# Dis-gusting



## Len (Dec 20, 2005)

The cheescake ads were bad enough. But _mimes??!!_ Have you no shame whatsoever?


----------



## William Ronald (Dec 20, 2005)

Len said:
			
		

> The cheescake ads were bad enough. But _mimes??!!_ Have you no shame whatsoever?




If delayed blast fireball was cast on the mimes, would they be considered land mimes?


----------



## Angel Tarragon (Dec 20, 2005)

Ever since that Highlander episode, I have hated mimes with a passion.


----------



## trancejeremy (Dec 20, 2005)

The only time I like mimes is when they are on radio...


----------



## Angel Tarragon (Dec 20, 2005)

trancejeremy said:
			
		

> The only time I like mimes is when they are on radio...



Quoted for truthery.


----------



## mythusmage (Dec 20, 2005)

I don't mime.


----------



## Hand of Evil (Dec 20, 2005)




----------



## Angel Tarragon (Dec 20, 2005)

Hand of Evil said:
			
		

>



Ack! Just say no!!!!!


----------



## Psychic Warrior (Dec 20, 2005)

Len said:
			
		

> The cheescake ads were bad enough.

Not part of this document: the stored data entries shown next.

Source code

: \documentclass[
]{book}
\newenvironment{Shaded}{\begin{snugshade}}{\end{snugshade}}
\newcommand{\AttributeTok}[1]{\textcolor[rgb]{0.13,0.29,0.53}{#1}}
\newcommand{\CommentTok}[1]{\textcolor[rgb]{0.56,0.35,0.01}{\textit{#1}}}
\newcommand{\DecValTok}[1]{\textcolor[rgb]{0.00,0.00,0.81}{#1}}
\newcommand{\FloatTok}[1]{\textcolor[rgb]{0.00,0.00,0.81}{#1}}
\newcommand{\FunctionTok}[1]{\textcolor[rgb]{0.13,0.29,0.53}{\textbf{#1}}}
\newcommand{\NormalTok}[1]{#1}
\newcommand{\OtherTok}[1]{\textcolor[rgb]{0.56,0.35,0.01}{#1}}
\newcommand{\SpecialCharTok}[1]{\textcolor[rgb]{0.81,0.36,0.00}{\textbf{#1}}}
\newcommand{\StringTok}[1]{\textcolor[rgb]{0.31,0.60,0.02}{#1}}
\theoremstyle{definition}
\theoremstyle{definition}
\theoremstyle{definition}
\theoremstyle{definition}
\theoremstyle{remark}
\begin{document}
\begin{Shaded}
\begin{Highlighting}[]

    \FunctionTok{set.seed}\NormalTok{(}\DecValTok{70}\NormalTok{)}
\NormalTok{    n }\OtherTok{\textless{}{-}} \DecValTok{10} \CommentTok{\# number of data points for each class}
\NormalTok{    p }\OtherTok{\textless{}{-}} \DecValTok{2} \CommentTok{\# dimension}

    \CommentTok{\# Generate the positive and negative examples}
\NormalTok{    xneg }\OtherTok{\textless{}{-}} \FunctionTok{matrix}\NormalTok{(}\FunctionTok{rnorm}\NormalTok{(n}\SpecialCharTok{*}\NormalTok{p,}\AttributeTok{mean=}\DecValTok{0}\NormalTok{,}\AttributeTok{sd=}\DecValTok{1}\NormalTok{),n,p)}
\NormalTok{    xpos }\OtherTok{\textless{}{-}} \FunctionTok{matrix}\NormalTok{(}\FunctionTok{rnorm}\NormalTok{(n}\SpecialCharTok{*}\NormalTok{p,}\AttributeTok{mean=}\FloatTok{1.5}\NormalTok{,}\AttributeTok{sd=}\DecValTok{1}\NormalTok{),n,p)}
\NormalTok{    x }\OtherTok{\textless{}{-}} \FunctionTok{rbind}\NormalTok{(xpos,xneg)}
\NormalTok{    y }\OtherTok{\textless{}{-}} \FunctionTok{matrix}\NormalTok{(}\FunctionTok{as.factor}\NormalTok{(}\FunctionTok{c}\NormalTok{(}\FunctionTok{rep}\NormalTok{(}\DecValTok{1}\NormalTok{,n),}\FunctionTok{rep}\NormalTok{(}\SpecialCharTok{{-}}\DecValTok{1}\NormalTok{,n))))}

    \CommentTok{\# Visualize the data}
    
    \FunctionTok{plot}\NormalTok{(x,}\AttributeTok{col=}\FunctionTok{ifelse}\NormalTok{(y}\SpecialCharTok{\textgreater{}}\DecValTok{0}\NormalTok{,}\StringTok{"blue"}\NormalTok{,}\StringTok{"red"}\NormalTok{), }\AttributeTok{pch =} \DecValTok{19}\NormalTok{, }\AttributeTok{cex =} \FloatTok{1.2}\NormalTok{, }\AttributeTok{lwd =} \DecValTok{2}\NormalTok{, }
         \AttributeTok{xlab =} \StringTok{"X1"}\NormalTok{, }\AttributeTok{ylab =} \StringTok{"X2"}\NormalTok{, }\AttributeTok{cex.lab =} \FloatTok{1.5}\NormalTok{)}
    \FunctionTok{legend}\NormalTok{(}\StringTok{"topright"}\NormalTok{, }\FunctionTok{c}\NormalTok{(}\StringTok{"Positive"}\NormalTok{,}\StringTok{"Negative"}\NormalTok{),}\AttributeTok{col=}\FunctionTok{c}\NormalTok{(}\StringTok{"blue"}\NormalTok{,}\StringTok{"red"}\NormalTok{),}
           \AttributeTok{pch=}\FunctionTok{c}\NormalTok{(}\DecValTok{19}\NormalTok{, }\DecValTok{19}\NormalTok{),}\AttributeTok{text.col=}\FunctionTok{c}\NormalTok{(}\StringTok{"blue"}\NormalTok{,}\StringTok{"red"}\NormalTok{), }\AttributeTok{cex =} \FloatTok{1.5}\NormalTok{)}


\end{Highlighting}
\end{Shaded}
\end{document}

But _mimes??!!_ Have you no shame whatsoever?




I heard it was done due to popular demand.






Or spite.


----------



## DaveMage (Dec 20, 2005)

Hand of Evil said:
			
		

>




Lock phasers on target...


----------



## Angel Tarragon (Dec 20, 2005)

DaveMage said:
			
		

> Lock phasers on target...



and target vaporized.


----------



## Psychic Warrior (Dec 20, 2005)

Hand of Evil said:
			
		

>




That would be the best avatar ever.


----------



## Hand of Evil (Dec 20, 2005)

Psychic Warrior said:
			
		

> That would be the best avatar ever.



What is avatar size?


----------



## Hand of Evil (Dec 20, 2005)

let see...resized


----------



## Hand of Evil (Dec 20, 2005)

look more


----------



## TheLe (Dec 20, 2005)

*Mimes*

Just to make sure we are all on the same page. You are talking about the mime ads found:
http://www.enworld.org/showthread.php?t=159627

Right?


`The Le
God loves, Mimes kill.


----------



## DaveMage (Dec 20, 2005)

I would select one of those mimes as my avatar, but then I'd have to kill myself.


----------



## Crothian (Dec 20, 2005)

Frukathka said:
			
		

> Ever since that Highlander episode, I have hated mimes with a passion.

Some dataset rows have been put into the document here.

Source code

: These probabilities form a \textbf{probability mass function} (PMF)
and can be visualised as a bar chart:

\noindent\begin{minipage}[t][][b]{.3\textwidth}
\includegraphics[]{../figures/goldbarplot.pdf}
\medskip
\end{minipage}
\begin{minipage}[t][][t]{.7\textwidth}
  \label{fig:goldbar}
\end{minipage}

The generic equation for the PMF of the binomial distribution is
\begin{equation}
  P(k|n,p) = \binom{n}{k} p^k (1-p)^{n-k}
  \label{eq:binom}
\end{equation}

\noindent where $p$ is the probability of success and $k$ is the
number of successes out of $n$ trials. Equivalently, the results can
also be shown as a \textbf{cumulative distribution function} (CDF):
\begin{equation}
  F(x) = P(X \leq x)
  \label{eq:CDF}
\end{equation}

That was a cool episdoe...great assassinations in that one!!


----------



## Crothian (Dec 20, 2005)

DaveMage said:
			
		

> I would select one of those mimes as my avatar, but then I'd have to kill myself.

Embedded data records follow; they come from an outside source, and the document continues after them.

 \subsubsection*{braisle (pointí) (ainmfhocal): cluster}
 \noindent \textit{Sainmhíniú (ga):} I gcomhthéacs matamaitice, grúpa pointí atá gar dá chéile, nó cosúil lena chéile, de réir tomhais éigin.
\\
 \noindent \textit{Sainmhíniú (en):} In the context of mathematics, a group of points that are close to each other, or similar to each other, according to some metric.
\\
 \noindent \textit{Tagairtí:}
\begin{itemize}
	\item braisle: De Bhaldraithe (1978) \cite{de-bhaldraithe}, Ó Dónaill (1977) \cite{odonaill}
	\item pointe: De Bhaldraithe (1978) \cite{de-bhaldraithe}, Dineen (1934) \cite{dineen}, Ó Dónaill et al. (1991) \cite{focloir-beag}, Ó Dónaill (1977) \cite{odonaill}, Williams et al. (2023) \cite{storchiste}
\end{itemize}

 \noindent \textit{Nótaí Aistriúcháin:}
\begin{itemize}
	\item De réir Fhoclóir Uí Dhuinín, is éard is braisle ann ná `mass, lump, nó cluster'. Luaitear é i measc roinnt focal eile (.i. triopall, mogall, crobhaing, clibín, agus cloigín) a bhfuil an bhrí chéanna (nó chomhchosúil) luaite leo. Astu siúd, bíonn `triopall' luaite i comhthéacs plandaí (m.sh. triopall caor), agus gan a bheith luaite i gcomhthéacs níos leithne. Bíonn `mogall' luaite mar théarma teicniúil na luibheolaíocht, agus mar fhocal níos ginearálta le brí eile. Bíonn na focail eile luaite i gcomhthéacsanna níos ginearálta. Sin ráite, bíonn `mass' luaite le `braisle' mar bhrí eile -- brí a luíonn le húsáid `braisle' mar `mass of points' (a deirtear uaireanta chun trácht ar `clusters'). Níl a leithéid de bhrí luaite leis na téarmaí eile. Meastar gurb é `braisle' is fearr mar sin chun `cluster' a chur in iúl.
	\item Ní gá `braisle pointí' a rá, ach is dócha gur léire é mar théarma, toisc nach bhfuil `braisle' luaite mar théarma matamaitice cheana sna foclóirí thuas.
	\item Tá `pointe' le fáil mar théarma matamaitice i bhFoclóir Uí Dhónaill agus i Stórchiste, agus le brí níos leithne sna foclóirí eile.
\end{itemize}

You could then turn vuiewing avatars off so you wouldn't have to see it


----------



## Angel Tarragon (Dec 20, 2005)

Crothian said:
			
		

> That was a cool episdoe...great assassinations in that one!!



Yeah, agreed. I loved the episode and the vilain was a classic.


----------



## Len (Dec 21, 2005)

TheLe said:
			
		

> Just to make sure we are all on the same page. You are talking about the mime ads found:
> http://www.enworld.org/showthread.php?t=159627



Yes. I guess it took me a week to notice them.


----------



## Staffan (Dec 21, 2005)

The best mime ever was in Planescape: Torment. See, in the outer planes, belief equals truth. And this mime was so good that he could really make his audience believe he was trapped in an invisible box. He had a pretty desperate look on his face...


----------



## Plane Sailing (Dec 21, 2005)

Why all the hate for mimes?

I first came across it in the Discworld books (The Patrician hates mimes), but it seems terribly generic now.

I quite like mimes - I find them entertaining!


----------



## Hand of Evil (Dec 21, 2005)

Plane Sailing said:
			
		

> Why all the hate for mimes?
> 
> I first came across it in the Discworld books (The Patrician hates mimes), but it seems terribly generic now.
> 
> I quite like mimes - I find them entertaining!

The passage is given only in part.